About this exercise:
Find every line below with the word "largest" in it, and copy each one.

Record extracts:
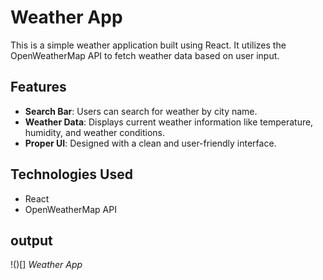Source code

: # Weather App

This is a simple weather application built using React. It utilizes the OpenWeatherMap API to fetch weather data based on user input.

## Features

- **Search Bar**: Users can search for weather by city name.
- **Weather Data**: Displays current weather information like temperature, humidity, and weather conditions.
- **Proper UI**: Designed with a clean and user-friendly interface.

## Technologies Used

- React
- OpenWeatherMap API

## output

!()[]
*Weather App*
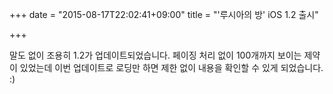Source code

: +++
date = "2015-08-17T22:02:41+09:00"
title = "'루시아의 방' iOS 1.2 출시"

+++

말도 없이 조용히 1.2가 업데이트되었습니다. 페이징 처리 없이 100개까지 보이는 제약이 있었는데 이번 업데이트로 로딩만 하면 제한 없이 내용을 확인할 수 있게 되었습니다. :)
--
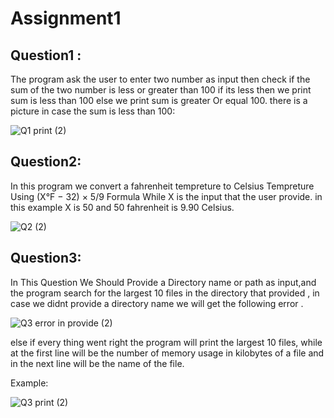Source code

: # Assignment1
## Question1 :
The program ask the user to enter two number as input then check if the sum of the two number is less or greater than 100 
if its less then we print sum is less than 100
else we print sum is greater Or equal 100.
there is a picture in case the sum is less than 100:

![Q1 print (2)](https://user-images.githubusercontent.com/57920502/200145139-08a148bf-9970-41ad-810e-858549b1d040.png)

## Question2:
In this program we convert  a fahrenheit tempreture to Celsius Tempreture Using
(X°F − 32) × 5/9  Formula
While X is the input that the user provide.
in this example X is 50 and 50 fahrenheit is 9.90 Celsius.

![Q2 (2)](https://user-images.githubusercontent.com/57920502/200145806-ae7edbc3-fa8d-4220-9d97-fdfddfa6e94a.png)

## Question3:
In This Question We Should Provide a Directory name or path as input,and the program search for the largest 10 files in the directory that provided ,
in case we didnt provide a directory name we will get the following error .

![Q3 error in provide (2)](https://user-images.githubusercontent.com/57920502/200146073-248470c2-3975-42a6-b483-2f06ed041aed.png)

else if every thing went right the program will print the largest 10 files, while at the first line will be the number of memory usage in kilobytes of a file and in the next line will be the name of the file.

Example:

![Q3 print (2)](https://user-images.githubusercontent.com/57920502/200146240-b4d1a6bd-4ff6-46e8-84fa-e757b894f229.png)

Response below:
In This Question We Should Provide a Directory name or path as input,and the program search for the largest 10 files in the directory that provided ,
else if every thing went right the program will print the largest 10 files, while at the first line will be the number of memory usage in kilobytes of a file and in the next line will be the name of the file.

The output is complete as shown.